:: Data to process ::
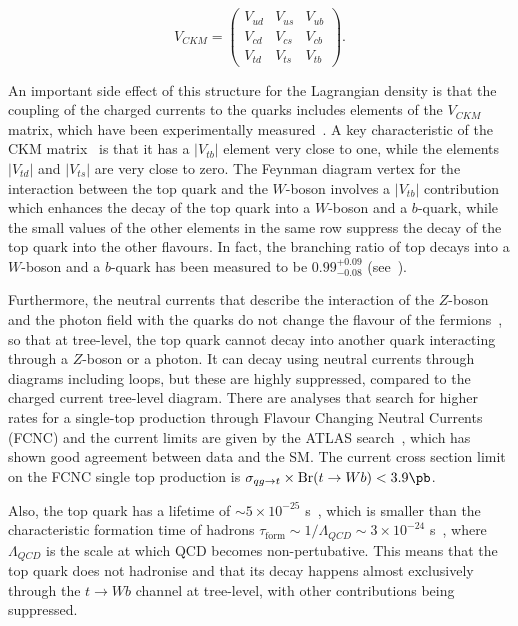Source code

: \begin{equation}
\displaystyle
V_{CKM} = \begin{pmatrix} V_{ud} & V_{us} & V_{ub} \\ V_{cd} & V_{cs} & V_{cb} \\ V_{td} & V_{ts} & V_{tb} \end{pmatrix}.
\label{eq:ckm}
\end{equation}

An important side effect of this structure for the Lagrangian density is that the coupling of the charged currents to the quarks includes elements of the $V_{CKM}$ matrix,
which have been experimentally measured~\cite{pdg2012}.
A key characteristic of the CKM matrix~\cite{pdg2012} is that it has a $|V_{tb}|$ element very close to one, while
the elements $|V_{td}|$ and $|V_{ts}|$ are very close to zero.
The Feynman diagram vertex for the interaction between
the top quark and the $W$-boson involves a $|V_{tb}|$ contribution which enhances the decay of the top quark into a $W$-boson and a $b$-quark, while the small
values of the other elements in the same row suppress the decay of the top quark into the other flavours. In fact, the branching ratio of top
decays into a $W$-boson and a $b$-quark
has been measured to be $0.99 ^{+0.09}_{-0.08}$ (see~\cite{pdg2012}).

Furthermore, the neutral currents that describe the interaction of the $Z$-boson and the photon field with the quarks do not change the flavour
of the fermions~\cite{gim}, so that at tree-level, the top quark cannot decay into another quark interacting through a $Z$-boson or a photon. It can decay using neutral currents
through diagrams including loops, but these are highly suppressed, compared to the charged current tree-level diagram.
There are analyses that search for higher rates for a single-top production through Flavour Changing Neutral Currents (FCNC) and the current limits are given by the
ATLAS search~\cite{fcnc_atlas}, which has shown good agreement between data and the SM. The current cross section limit on the FCNC single top production is
$\sigma_{qg \rightarrow t} \times \textrm{Br}(t \rightarrow Wb) < 3.9 \pb$.

Also, the top quark has a lifetime of $\sim 5 \times 10^{-25}$ s~\cite{topcollider,Incandela:2009pf}, which is smaller than the characteristic formation time
of hadrons $\tau_{\textrm{form}} \sim 1/\Lambda_{QCD} \sim 3 \times 10^{-24}$ s~\cite{Incandela:2009pf}, where $\Lambda_{QCD}$ is the scale at which QCD becomes non-pertubative. This means that the top quark does not hadronise and that its decay happens almost
exclusively through the $t \rightarrow W b$ channel at tree-level, with other contributions being suppressed.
:::
**What to produce:**
Copy every line from the data that includes the string "been".

**Result for this exercise:**
which have been experimentally measured~\cite{pdg2012}.
has been measured to be $0.99 ^{+0.09}_{-0.08}$ (see~\cite{pdg2012}).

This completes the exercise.